*** Opening of SOURCE DATA ***

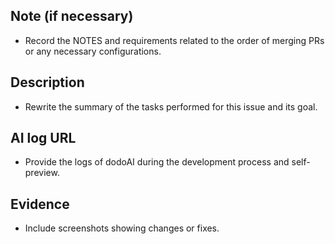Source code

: ## Note  (if necessary)
- Record the NOTES and requirements related to the order of merging PRs or any necessary configurations.

## Description
- Rewrite the summary of the tasks performed for this issue and its goal.

## AI log URL
- Provide the logs of dodoAI during the development process and self-preview.

## Evidence
- Include screenshots showing changes or fixes.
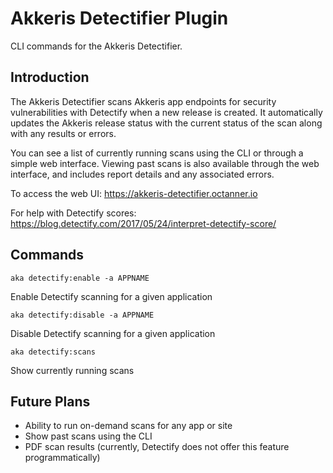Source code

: # Akkeris Detectifier Plugin

CLI commands for the Akkeris Detectifier.

## Introduction

The Akkeris Detectifier scans Akkeris app endpoints for security vulnerabilities with Detectify when a new release is created. It automatically updates the Akkeris release status with the current status of the scan along with any results or errors.

You can see a list of currently running scans using the CLI or through a simple web interface. Viewing past scans is also available through the web interface, and includes report details and any associated errors.

To access the web UI: https://akkeris-detectifier.octanner.io

For help with Detectify scores: https://blog.detectify.com/2017/05/24/interpret-detectify-score/

## Commands

`aka detectify:enable -a APPNAME`

Enable Detectify scanning for a given application

`aka detectify:disable -a APPNAME`

Disable Detectify scanning for a given application

`aka detectify:scans`

Show currently running scans

## Future Plans

- Ability to run on-demand scans for any app or site
- Show past scans using the CLI
- PDF scan results (currently, Detectify does not offer this feature programmatically)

*** Close of SOURCE DATA ***

**EXERCISE DIRECTIONS**
Find the word "scans" in the records, and report each line that has it.

**ANSWER TO THIS EXERCISE**
The Akkeris Detectifier scans Akkeris app endpoints for security vulnerabilities with Detectify when a new release is created. It automatically updates the Akkeris release status with the current status of the scan along with any results or errors.
You can see a list of currently running scans using the CLI or through a simple web interface. Viewing past scans is also available through the web interface, and includes report details and any associated errors.
`aka detectify:scans`
Show currently running scans
- Ability to run on-demand scans for any app or site
- Show past scans using the CLI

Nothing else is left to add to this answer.